### Assignment
Among the lines below, take the one holding "합계) | ✅ PASS |", the one holding "- **커버리지: 43.78%** (목표 40% 초과)", and all lines between them. Set them down exactly.

────────────────────────────────────────

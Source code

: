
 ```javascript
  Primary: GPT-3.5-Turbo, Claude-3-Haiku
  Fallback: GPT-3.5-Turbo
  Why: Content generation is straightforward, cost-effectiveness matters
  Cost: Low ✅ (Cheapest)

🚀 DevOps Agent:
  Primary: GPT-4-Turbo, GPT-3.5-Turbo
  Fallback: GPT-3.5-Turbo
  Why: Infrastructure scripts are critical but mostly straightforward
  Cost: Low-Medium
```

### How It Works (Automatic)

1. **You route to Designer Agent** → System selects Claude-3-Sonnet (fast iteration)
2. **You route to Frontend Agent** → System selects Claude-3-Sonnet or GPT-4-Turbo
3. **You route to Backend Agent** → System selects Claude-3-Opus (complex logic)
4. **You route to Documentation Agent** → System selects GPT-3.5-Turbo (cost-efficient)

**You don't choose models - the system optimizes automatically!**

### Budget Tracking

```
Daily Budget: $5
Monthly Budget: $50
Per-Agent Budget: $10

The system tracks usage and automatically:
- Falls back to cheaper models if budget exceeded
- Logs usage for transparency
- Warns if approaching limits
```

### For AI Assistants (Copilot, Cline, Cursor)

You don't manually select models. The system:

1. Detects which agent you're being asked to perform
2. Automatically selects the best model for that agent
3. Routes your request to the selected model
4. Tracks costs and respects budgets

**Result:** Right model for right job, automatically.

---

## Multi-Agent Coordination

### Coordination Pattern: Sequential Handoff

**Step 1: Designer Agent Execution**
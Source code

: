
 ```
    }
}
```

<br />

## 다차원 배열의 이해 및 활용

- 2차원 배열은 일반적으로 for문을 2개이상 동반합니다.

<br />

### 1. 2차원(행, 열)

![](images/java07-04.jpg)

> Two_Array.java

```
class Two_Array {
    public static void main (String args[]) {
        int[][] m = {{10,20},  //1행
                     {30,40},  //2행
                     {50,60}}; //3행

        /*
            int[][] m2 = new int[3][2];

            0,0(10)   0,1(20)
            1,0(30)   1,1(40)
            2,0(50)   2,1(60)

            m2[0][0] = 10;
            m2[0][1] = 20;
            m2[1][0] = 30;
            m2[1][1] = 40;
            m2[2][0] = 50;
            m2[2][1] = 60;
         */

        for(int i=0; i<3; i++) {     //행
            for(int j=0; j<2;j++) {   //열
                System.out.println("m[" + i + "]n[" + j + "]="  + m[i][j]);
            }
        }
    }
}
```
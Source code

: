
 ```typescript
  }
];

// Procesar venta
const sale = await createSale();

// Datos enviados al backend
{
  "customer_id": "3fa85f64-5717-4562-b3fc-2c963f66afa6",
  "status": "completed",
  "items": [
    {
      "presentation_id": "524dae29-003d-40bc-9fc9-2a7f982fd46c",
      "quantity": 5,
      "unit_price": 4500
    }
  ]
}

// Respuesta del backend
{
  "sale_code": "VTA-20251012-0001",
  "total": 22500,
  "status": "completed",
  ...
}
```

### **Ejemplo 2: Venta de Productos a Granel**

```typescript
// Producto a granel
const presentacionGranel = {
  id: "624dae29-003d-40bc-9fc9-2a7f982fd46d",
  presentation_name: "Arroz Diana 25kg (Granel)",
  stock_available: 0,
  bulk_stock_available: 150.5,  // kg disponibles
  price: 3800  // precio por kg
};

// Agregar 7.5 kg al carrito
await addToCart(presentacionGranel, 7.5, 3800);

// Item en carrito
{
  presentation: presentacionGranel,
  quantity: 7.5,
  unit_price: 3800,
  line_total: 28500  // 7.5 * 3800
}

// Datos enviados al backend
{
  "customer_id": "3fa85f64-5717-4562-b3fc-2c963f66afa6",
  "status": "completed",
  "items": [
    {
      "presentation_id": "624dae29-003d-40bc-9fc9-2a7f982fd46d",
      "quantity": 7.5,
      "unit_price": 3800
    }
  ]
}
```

────────────────────────────────────────

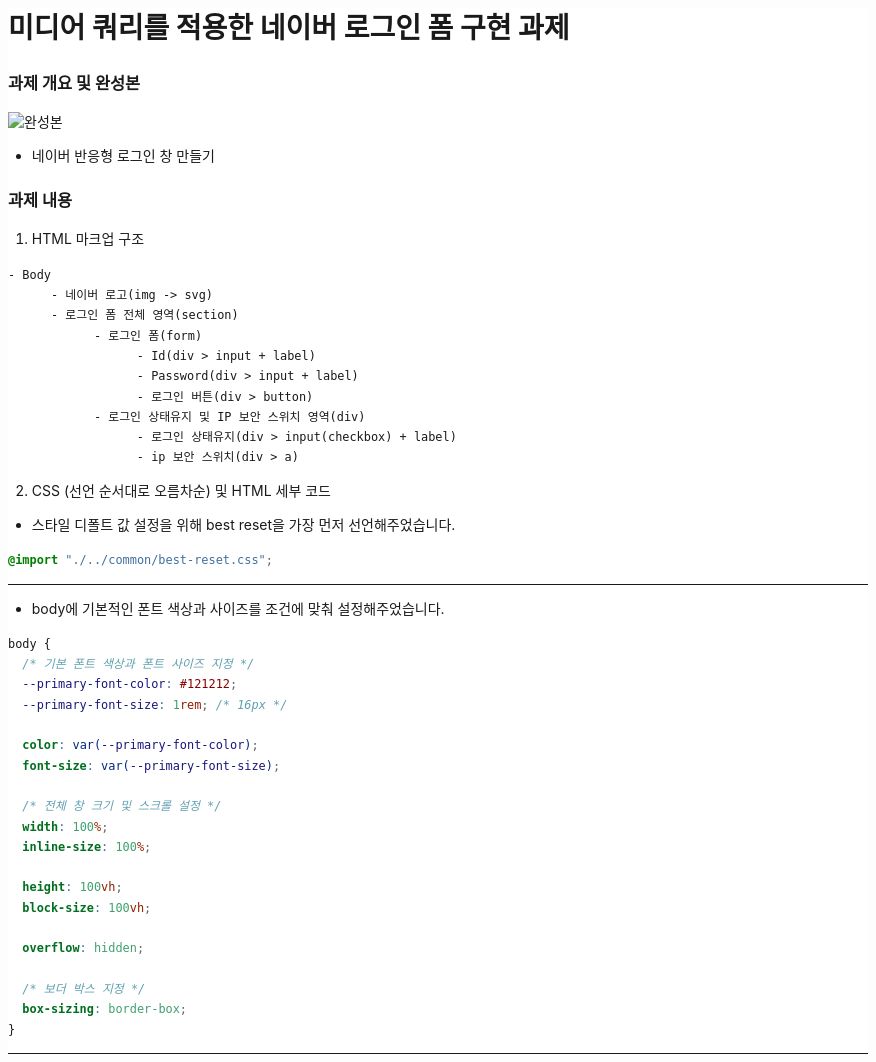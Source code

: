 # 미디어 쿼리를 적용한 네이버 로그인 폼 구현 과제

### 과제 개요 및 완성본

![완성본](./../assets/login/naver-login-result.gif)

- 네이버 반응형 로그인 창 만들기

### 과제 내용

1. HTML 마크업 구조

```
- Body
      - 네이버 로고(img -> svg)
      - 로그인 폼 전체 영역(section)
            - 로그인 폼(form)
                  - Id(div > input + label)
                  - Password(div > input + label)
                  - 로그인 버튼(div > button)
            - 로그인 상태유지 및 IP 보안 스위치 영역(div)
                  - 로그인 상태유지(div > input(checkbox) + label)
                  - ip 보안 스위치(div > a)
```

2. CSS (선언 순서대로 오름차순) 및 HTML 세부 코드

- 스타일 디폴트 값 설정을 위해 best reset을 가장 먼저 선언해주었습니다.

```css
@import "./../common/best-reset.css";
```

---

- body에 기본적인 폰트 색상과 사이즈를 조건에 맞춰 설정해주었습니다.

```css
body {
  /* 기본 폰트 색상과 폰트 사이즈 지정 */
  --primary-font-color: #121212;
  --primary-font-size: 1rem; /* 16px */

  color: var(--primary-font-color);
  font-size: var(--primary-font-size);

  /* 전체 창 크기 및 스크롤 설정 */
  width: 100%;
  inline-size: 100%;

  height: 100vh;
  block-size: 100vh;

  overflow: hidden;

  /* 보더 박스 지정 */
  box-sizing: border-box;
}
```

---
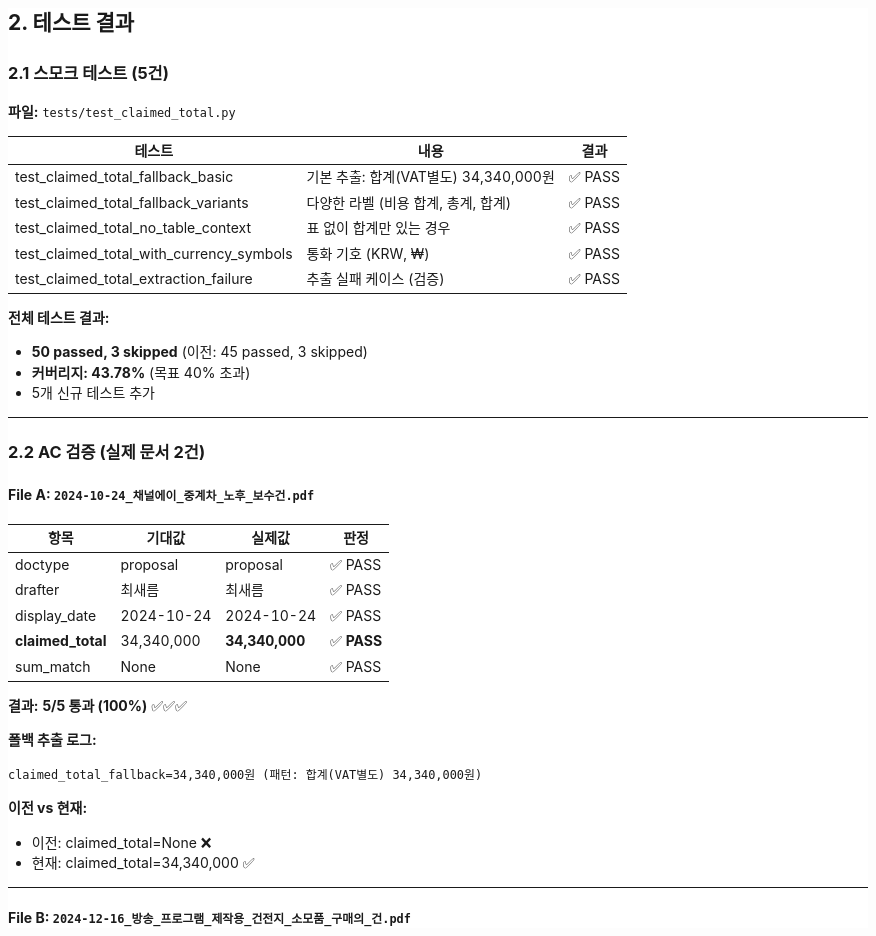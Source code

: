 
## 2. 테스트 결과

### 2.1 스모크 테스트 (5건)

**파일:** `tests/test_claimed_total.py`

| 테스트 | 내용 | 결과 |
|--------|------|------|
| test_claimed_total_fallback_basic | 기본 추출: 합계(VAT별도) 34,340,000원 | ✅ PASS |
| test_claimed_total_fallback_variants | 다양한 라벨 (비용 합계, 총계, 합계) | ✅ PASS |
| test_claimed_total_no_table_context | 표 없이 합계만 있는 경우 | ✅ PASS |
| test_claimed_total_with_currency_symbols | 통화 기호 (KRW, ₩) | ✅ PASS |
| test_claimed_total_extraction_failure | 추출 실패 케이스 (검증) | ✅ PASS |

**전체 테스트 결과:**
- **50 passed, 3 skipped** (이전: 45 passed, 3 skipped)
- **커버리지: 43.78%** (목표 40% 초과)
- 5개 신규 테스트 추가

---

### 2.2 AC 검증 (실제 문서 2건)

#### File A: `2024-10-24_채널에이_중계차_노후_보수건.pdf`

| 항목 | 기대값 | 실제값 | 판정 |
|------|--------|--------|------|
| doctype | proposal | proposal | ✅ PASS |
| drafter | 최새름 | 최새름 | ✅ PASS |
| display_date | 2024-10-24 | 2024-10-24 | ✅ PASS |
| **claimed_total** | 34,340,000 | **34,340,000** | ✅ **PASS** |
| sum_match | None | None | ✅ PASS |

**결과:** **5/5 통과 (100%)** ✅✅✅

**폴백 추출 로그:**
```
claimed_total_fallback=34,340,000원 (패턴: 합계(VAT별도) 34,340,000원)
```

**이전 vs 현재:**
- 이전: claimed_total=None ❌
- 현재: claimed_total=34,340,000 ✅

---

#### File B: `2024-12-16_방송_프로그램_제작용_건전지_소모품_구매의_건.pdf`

────────────────────────────────────────

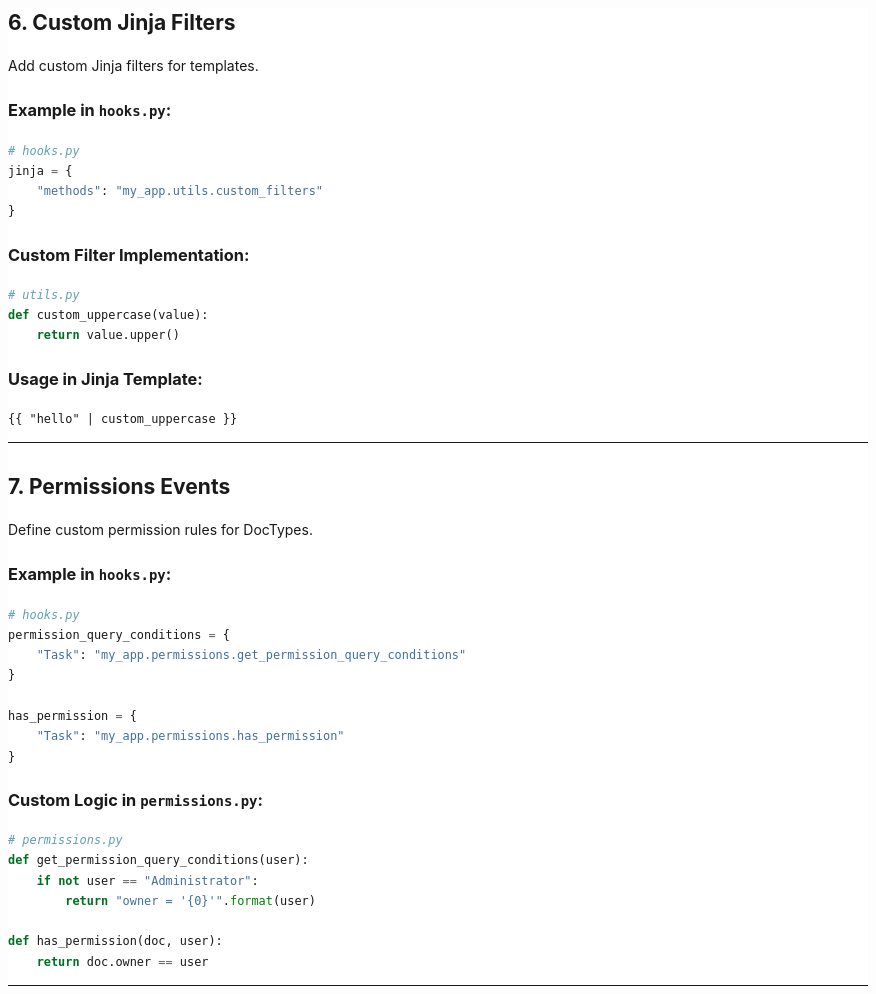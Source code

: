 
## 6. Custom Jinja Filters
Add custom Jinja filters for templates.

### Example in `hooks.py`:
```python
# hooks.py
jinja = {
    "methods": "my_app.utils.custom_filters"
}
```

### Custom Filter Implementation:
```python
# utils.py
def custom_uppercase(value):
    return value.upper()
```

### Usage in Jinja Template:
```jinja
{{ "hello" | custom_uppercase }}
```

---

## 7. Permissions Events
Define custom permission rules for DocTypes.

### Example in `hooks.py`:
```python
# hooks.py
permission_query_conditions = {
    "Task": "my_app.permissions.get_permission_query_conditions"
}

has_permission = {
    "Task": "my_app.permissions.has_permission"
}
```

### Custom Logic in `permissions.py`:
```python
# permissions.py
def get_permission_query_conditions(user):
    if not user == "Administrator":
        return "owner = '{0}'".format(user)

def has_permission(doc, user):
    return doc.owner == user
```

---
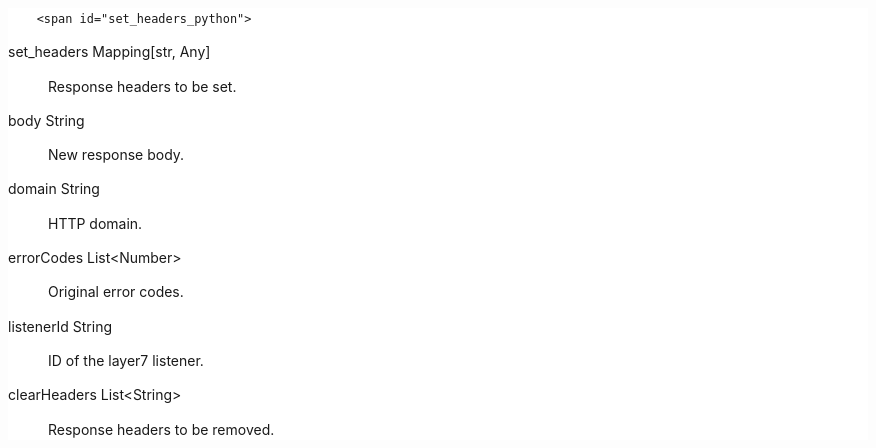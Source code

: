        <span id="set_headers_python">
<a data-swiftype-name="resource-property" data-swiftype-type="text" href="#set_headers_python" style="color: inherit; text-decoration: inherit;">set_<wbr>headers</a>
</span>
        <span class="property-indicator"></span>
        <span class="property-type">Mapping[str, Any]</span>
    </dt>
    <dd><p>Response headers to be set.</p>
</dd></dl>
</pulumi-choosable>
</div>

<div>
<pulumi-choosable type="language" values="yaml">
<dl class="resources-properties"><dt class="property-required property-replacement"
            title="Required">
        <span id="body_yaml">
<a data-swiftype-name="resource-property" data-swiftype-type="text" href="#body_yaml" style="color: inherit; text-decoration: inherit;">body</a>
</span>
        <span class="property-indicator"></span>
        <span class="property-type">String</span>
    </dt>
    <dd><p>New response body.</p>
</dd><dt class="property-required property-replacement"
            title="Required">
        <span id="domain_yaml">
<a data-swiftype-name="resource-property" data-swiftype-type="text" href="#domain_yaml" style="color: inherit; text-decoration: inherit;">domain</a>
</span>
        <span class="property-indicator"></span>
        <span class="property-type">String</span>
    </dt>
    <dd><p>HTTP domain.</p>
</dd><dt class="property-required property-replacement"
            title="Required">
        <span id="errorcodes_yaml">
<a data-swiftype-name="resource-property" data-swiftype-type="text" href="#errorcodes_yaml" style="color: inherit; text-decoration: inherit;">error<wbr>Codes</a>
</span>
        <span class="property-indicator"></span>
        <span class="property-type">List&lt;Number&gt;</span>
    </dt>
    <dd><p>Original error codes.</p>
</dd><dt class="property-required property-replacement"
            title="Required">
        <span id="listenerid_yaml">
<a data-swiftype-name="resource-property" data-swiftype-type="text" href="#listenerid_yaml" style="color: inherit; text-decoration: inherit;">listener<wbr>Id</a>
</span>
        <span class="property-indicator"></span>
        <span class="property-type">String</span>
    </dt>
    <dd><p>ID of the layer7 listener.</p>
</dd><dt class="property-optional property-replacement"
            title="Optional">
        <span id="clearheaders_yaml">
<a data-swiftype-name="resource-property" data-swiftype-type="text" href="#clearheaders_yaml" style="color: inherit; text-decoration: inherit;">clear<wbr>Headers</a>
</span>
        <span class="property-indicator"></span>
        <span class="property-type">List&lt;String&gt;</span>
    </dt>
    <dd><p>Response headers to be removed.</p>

────────────────────────────────────────

### Exercise solution
| test_claimed_total_fallback_variants | 다양한 라벨 (비용 합계, 총계, 합계) | ✅ PASS |
| test_claimed_total_no_table_context | 표 없이 합계만 있는 경우 | ✅ PASS |
| test_claimed_total_with_currency_symbols | 통화 기호 (KRW, ₩) | ✅ PASS |
| test_claimed_total_extraction_failure | 추출 실패 케이스 (검증) | ✅ PASS |

**전체 테스트 결과:**
- **50 passed, 3 skipped** (이전: 45 passed, 3 skipped)
- **커버리지: 43.78%** (목표 40% 초과)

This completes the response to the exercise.